The copy must match the data word for word and contain no pictures.

[Dataset entries]
--------------------------------------------------

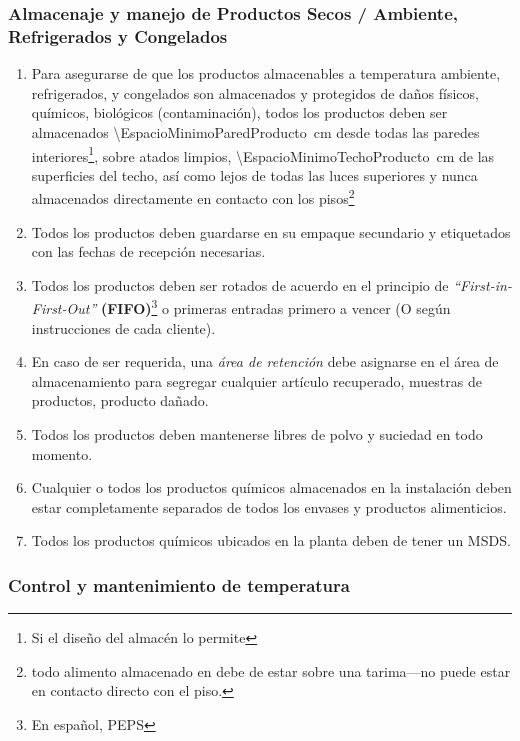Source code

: \subsubsection{Almacenaje y manejo de Productos Secos / Ambiente, Refrigerados y Congelados}
\begin{enumerate}
	\item Para asegurarse de que los productos almacenables a temperatura ambiente, refrigerados, y congelados son almacenados y protegidos de daños físicos, químicos, biológicos (contaminación), todos los productos deben ser almacenados \qty{\EspacioMinimoParedProducto}{\centi\meter} desde todas las paredes interiores\footnote{Si el diseño del almacén lo permite}, sobre atados limpios, \qty{\EspacioMinimoTechoProducto}{\centi\meter} de las superficies del techo, así como lejos de todas las luces superiores y nunca almacenados directamente en contacto con los pisos\footnote{todo \gls{alimento} almacenado en  debe de estar sobre una tarima---no puede estar en contacto directo con el piso.}
	\item Todos los productos deben guardarse en su empaque secundario y etiquetados con las fechas de recepción necesarias.
	\item Todos los productos deben ser rotados de acuerdo en el principio de  \textit{“First-in-First-Out”} \textbf{(FIFO)}\footnote{En español, \gls{PEPS}} o primeras entradas primero a vencer (O según instrucciones de cada cliente).
	\item En caso de ser requerida, una \emph{área de retención} debe asignarse en el área de almacenamiento para segregar cualquier artículo recuperado, muestras de productos, producto dañado. 
	\item Todos los productos deben mantenerse libres de polvo y suciedad en todo momento.
	\item Cualquier o todos los productos químicos almacenados en la instalación deben estar completamente separados de todos los envases y productos alimenticios.
	\item Todos los productos químicos ubicados en la planta deben de tener un MSDS.
\end{enumerate}

\subsubsection{Control y mantenimiento de temperatura}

--------------------------------------------------

Written response:
Source code

: \subsubsection{Almacenaje y manejo de Productos Secos / Ambiente, Refrigerados y Congelados}
\begin{enumerate}
	\item Para asegurarse de que los productos almacenables a temperatura ambiente, refrigerados, y congelados son almacenados y protegidos de daños físicos, químicos, biológicos (contaminación), todos los productos deben ser almacenados \qty{\EspacioMinimoParedProducto}{\centi\meter} desde todas las paredes interiores\footnote{Si el diseño del almacén lo permite}, sobre atados limpios, \qty{\EspacioMinimoTechoProducto}{\centi\meter} de las superficies del techo, así como lejos de todas las luces superiores y nunca almacenados directamente en contacto con los pisos\footnote{todo \gls{alimento} almacenado en  debe de estar sobre una tarima---no puede estar en contacto directo con el piso.}
	\item Todos los productos deben guardarse en su empaque secundario y etiquetados con las fechas de recepción necesarias.
	\item Todos los productos deben ser rotados de acuerdo en el principio de  \textit{“First-in-First-Out”} \textbf{(FIFO)}\footnote{En español, \gls{PEPS}} o primeras entradas primero a vencer (O según instrucciones de cada cliente).
	\item En caso de ser requerida, una \emph{área de retención} debe asignarse en el área de almacenamiento para segregar cualquier artículo recuperado, muestras de productos, producto dañado. 
	\item Todos los productos deben mantenerse libres de polvo y suciedad en todo momento.
	\item Cualquier o todos los productos químicos almacenados en la instalación deben estar completamente separados de todos los envases y productos alimenticios.
	\item Todos los productos químicos ubicados en la planta deben de tener un MSDS.
\end{enumerate}

\subsubsection{Control y mantenimiento de temperatura}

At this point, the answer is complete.